Sundance 2026: Olive Nwosu’s “Lady” Weaves Dreams, Trauma, and Chaos into a Gender-Aware Debut

Lady

Lady confronts its subjects from the angle of dreams, trauma, and survival within the context of the country’s systemic dysfunction, specifically set in the commercial and cultural capital, Lagos.

By Vivian Nneka Nwajiaku

Nigeria’s return to Sundance after C.J. Obasi’s 2023 Mami Wata triumph arrives in the form of the striking, if occasionally shaky, UK-co-produced Lady, the debut feature from Lagos-born, London-based Nigerian filmmaker Olive Nwosu. As women-focused as its Sundance predecessor, and as political, Lady similarly grapples with governmental failure, colonial legacy, and the idea of revolution, though from a starkly different cinematic lens.
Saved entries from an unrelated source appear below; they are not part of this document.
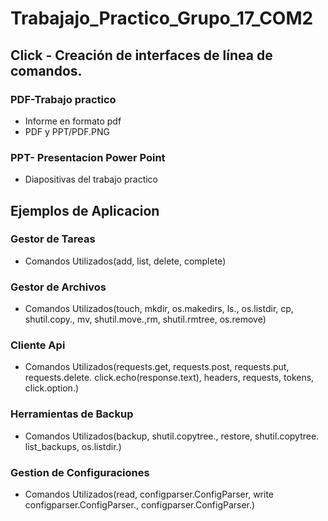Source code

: # Trabajajo_Practico_Grupo_17_COM2

## Click - Creación de interfaces de línea de comandos.

### PDF-Trabajo practico
+ Informe en formato pdf
+ PDF y PPT/PDF.PNG

### PPT- Presentacion Power Point
+ Diapositivas del trabajo practico

## Ejemplos de Aplicacion

### Gestor de Tareas
+ Comandos Utilizados(add, list, delete, complete)
   
### Gestor de Archivos
+ Comandos Utilizados(touch, mkdir, os.makedirs, ls., os.listdir, cp, shutil.copy.,
  mv, shutil.move.,rm, shutil.rmtree, os.remove) 
 
### Cliente Api
+ Comandos Utilizados(requests.get, requests.post, requests.put, requests.delete.
click.echo(response.text), headers, requests, tokens, click.option.)
  
### Herramientas de Backup
+ Comandos Utilizados(backup, shutil.copytree., restore, shutil.copytree.
list_backups, os.listdir.)
  
### Gestion de Configuraciones
+ Comandos Utilizados(read, configparser.ConfigParser, write
configparser.ConfigParser., configparser.ConfigParser.)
Where Mami Wata sets up a matriarchal fantasy world as an allegory through which Obasi deals with his themes, Lady confronts its subjects from the angle of dreams, trauma, and survival within the context of the country’s systemic dysfunction, specifically set in the commercial and cultural capital, Lagos.

In that sense, Lady recalls Arie and Chuko Esiri’s Eyimofe: This Is My Desire (2020), the Nigerian indie darling that introduced the Berlin International Film Festival to Nigerian cinema, at least as far as features are concerned. As such, it is not too much of a surprise, though it is impressive, that following its Sundance premiere, Lady is set to put Lagos survival back on the Berlinale screen this February.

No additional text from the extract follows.